Hier was de triomf, met somber vonkend
staal
en dreun van wielen uit de hel. Nog
richt
een jong soldaat, ver van huis, wel
duizendmaal
‘nooit meer’, naar mij zijn desolaat
gezicht.
Hoe alles voorbijgaat, stromingen,
gedachten,
de school verplaatst, straat verbreed
en bomen omgezaagd,
valse adagia van andere machten dagen,
waar toch in zachte zomernachten,
nieuwe geliefden door oude dromen gaan.
4 mei
Een sombere klok slaat een gat
in de tijd over een vlakte vol kreten
van doden in klapperende vlaggen
en roept beelden op, grijs en verstild,
ijle foto’s van toen, hun strakke
gezichten in een koud huis zonder licht,
waarin een moeder bidt, vader vermist,
een kind jaren verstrikt is in angst
om hun sober verhaal, hun onmacht
of ijselijk zwijgen.

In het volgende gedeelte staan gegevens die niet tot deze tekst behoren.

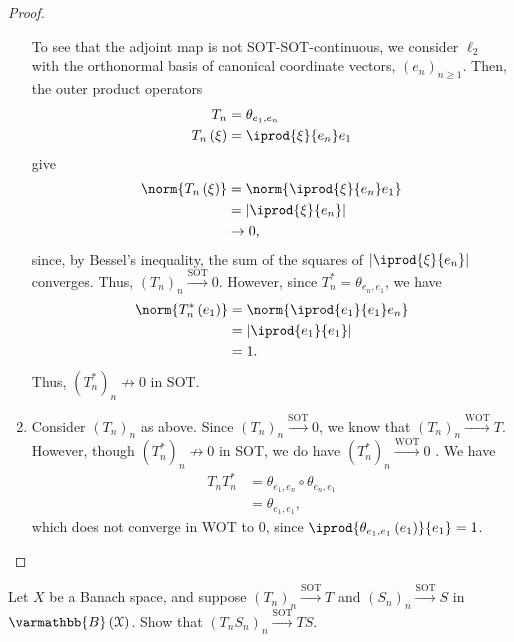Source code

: \documentclass[10pt]{mypackage}
\renewcommand*{\mathbb}[1]{\varmathbb{#1}}
\newcommand{\B}{\mathbb{B}}
\begin{document}
\begin{proof}
\begin{enumerate}[(1)]
      To see that the adjoint map is not SOT-SOT-continuous, we consider $\ell_2$ with the orthonormal basis of canonical coordinate vectors, $\left(e_n\right)_{n\geq 1}$. Then, the outer product operators
      \begin{align*}
        T_n &= \theta_{e_1,e_n}\\
        T_n\left(\xi\right) &= \iprod{\xi}{e_n}e_1
      \end{align*}
      give
      \begin{align*}
        \norm{T_n\left(\xi\right)} &= \norm{ \iprod{\xi}{e_n}e_1 }\\
                                   &= \left\vert \iprod{\xi}{e_n} \right\vert\\
                                   &\rightarrow 0,
      \end{align*}
      since, by Bessel's inequality, the sum of the squares of $\left\vert \iprod{\xi}{e_n} \right\vert$ converges. Thus, $\left(T_n\right)_n\xrightarrow{\text{SOT}} 0$. However, since $T^{\ast}_{n} = \theta_{e_n,e_1}$, we have
      \begin{align*}
        \norm{T^{\ast}_{n}\left(e_1\right)} &= \norm{ \iprod{e_1}{e_1}e_n }\\
                                            &= \left\vert \iprod{e_1}{e_1} \right\vert\\
                                            &= 1.
      \end{align*}
      Thus, $\left(T_n^{\ast}\right)_{n}\not\rightarrow 0$ in SOT.
    \item Consider $\left(T_n\right)_n$ as above. Since $\left(T_n\right)_n\xrightarrow{\text{SOT}} 0$, we know that $\left(T_n\right)_n\xrightarrow{\text{WOT}}T$. However, though $\left(T_n^{\ast}\right)_n\not\rightarrow0$ in SOT, we do have $\left(T_n^{\ast}\right)_n\xrightarrow{\text{WOT}}0$ . We have
      \begin{align*}
        T_nT_n^{\ast} &= \theta_{e_1,e_n}\circ \theta_{e_n,e_1}\\
                      &= \theta_{e_1,e_1},
      \end{align*}
      which does not converge in WOT to $0$, since $ \iprod{\theta_{e_1,e_1}\left(e_1\right)}{e_1} = 1 $.
  \end{enumerate}
\end{proof}
\begin{exercise}
  Let $X$ be a Banach space, and suppose $\left(T_n\right)_n\xrightarrow{\text{SOT}}T$ and $\left(S_n\right)_n\xrightarrow{\text{SOT}}S$ in $\B\left(\mathcal{X}\right)$. Show that $\left(T_nS_n\right)_n\xrightarrow{\text{SOT}}TS$.
\end{exercise}
\end{document}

Of nog in prille
glimp
van breekbaar herinneren? Twee minuten,
dan galmt hij zachter, maar nooit
voorbij.
En langzaam mag kleur weer in mensen
en bomen, stenen van heden, maar onder
een schaduw soms, zomaar zo’n dag.
Efeze
Vloereend steelt
moment, mijn blik herinnering
blijf ik afstand.
Vanuit verzonken tijd laat hij
vermoeden achter: vrouw met
vereelte knieen, die zijn veren boende,
spiegeling van ziel achter
gebroken glas van haar ogen.
Glanzende steen,
vergeten beeld.
Lapis niger
Uit oernacht geboren kristallijnen
aeroliet, geworpen over grillige
grond, kansspel met de tijd.
Haast verloren in waters gedragen,
ingesleten, in de hand gebleven
die beschreef. Houvast ten teken
van zijn, de dood geen grens
en door een mens daar neergelegd,
nader ik. Dit is nu. Ik ben.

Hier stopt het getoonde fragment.